Réalisation : Laurent Charbonnier
avec Cécile de France
Distribution : TFM Distribution
Date de sortie : 19 Décembre 2007
Synopsis : A chaque saison, la terre entière résonne des chants, des râles et des cris amoureux des animaux. La danse et les offrandes sont souvent les meilleurs instruments pour attirer l’être convoité, donnant lieu à des parades parfois cocasses ou attendrissantes, souvent spectaculaires. Leurs rites amoureux constituent un miroir où l’homme se reconnaîtra bien souvent…

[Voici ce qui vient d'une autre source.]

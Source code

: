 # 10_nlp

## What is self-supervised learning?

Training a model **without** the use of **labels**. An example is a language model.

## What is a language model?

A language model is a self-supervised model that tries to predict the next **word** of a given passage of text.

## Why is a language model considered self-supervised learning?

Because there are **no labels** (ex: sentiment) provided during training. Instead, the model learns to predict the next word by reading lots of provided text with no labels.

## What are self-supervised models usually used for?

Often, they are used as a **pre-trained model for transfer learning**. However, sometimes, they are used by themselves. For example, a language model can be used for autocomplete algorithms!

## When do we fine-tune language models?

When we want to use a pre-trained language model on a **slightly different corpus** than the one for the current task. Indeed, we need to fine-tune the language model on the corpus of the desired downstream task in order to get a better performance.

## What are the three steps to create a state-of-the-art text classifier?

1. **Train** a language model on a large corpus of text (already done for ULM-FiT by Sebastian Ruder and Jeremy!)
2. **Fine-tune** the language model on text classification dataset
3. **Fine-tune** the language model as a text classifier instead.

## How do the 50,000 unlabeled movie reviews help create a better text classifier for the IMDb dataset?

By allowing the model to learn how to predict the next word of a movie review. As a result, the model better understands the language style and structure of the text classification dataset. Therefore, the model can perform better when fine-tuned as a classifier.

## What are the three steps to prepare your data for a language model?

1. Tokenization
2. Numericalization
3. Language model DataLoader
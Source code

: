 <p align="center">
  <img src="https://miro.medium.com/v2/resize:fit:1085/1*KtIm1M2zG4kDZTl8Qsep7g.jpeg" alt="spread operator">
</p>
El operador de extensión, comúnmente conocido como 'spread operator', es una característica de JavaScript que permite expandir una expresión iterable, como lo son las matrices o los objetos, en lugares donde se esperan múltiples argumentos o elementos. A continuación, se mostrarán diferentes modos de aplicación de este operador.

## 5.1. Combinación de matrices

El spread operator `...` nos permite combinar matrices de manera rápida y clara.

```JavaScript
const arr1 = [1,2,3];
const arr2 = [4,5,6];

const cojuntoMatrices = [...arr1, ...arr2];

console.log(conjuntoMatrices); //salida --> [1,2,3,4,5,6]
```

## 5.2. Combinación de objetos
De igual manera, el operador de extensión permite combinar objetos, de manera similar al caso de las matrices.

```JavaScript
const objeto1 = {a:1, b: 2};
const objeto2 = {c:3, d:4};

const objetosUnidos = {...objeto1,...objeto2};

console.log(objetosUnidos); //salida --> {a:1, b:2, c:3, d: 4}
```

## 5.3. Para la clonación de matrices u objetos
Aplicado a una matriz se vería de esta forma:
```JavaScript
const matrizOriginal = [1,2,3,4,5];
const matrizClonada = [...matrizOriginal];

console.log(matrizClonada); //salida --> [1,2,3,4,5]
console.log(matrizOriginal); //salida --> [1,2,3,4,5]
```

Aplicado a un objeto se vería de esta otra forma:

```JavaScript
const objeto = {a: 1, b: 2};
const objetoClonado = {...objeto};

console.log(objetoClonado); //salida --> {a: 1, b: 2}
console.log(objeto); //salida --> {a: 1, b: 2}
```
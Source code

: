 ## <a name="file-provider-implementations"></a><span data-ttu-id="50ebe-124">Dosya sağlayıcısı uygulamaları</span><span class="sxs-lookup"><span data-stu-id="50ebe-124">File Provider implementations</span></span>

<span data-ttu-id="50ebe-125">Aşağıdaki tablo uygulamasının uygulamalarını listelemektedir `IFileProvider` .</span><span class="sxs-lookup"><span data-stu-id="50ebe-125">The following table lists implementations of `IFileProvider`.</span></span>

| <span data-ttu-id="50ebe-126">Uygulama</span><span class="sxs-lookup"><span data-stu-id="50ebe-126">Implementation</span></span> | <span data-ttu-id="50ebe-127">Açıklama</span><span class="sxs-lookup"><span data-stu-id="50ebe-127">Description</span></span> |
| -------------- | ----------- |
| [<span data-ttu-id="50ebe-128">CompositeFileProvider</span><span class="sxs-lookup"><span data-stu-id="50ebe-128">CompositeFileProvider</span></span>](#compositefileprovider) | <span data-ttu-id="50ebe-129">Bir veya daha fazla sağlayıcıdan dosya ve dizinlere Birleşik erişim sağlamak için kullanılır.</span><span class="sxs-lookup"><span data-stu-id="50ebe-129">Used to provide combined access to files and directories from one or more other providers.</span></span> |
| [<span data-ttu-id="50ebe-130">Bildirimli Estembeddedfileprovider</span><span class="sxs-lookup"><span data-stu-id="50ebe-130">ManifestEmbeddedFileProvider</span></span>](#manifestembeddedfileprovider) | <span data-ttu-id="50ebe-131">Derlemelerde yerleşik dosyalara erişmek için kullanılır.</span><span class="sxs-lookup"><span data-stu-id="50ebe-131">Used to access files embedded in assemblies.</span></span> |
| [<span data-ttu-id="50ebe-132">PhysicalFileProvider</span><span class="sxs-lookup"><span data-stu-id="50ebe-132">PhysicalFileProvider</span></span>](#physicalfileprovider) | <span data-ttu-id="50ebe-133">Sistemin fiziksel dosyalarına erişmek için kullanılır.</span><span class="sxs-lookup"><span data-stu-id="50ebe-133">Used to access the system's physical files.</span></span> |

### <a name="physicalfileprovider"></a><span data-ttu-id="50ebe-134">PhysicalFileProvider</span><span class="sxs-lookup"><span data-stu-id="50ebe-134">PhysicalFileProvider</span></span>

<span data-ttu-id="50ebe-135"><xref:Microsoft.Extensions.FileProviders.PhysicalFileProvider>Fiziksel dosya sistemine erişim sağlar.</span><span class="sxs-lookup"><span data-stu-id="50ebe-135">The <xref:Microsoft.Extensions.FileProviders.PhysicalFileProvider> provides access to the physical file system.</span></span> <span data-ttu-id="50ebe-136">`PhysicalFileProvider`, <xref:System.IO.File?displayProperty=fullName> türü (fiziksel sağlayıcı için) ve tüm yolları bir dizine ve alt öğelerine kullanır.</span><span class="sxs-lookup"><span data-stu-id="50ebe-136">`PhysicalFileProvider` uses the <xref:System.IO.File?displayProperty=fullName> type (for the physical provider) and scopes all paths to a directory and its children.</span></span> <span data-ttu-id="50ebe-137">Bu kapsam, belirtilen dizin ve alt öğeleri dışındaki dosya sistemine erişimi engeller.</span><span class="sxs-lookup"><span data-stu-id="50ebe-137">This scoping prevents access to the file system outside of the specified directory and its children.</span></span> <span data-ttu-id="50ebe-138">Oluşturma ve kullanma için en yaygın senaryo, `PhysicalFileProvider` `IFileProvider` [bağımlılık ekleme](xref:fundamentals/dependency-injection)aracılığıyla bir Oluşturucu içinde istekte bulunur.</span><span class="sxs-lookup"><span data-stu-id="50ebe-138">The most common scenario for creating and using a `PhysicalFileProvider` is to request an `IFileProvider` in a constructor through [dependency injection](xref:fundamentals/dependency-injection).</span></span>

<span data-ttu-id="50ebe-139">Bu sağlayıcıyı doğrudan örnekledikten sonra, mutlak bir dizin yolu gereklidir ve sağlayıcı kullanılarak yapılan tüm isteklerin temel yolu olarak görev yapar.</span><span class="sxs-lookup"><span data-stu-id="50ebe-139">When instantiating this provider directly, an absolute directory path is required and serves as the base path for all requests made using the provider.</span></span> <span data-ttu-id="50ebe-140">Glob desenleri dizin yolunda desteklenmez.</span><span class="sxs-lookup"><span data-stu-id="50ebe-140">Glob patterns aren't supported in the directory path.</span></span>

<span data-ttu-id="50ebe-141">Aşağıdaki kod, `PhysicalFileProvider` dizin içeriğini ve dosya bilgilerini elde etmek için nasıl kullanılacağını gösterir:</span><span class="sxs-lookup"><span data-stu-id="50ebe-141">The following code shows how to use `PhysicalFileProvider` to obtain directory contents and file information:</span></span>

Spécialiste reconnu du monde animalier, chef opérateur sur Le peuple migrateur, Laurent Charbonnier, nous émerveille avec Les animaux amoureux. Ode à la beauté du monde, appel au rêve, ce premier long métrage mis en musique par Philip Glass, se savoure avec les yeux d’un enfant. Rencontre avec un insatiable observateur et arpenteur de la nature.
L’art de la séduction
C’est un film qui vous tenez à cœur ?
Laurent Charbonnier : Je rêvais de réaliser un long métrage animalier, depuis ma découverte du film Le territoire des autres, en 1970. J’étais gamin à l’époque et vu que j’ai commencé à réaliser des documentaires en 1978, voilà presque 30 ans que j’attendais de l’exaucer. Je n’ai donc pas attendu Microcosmos ou Le peuple migrateur pour avoir envie de faire ce film. En revanche, s’il s’est monté financièrement assez facilement, c’est probablement grâce au succès des ces oeuvres. Je suis heureux d’avoir enfin pu réalisé un long métrage qui restitue la richesse des comportements de séductions. Mais même signé Laurent Charbonnier, c’est avant tout le fruit d’un travail d’équipe.
La réussite de ces 2 films vous a-t-elle offert plus de liberté ?
Dans Le territoire des morts, il n’y avait pas 3 secondes de commentaires. J’avais été totalement séduit par cette forme de réalisation. J’ai donc décidé de la reproduire pour que les gens puissent ressentir dans la salle ce que nous vivions du haut de nos miradors. Je voulais qu’ils se retrouvent face à ce spectacle incroyable, entourés de sons enivrants, sans qu’aucune voix off ne les guide. En décrivant les espèces, ce serait devenu un de ces films que l’on fait d’habitude pour la télévision. Or, je ne voulais pas faire un documentaire, mais un spectacle, une fable animalière poétique, un opéra animalier. Il y a donc peu de commentaire : 2 minutes au début et 2 à la fin avec un texte intelligent et concis d’Yves Paccalet. Il y a aussi relativement peu de musique au profit du rendu des bruits de la nature pour accentuer l’immersion du spectateur. J’ai pu réellement faire le film dont j’avais envie.
Les animaux sont-ils amoureux ?
Je ne peux pas vous dire s’ils le sont vraiment, en tout cas je ne vois pas pourquoi ils se donneraient autant de mal à danser et parader s’ils ne l’étaient pas. Après, peut-on être sûr que seuls les humains réfléchissent, j’en doute. Mais je reste persuadé que l’homme est un animal comme les autres qui a tendance à penser qu’il n’est pas un. Mais ce sont des questions scientifiques, auxquelles je ne tente pas de répondre. Ce film n’est que le témoignage de ce que j’ai vu et qui continue de m’enchanter.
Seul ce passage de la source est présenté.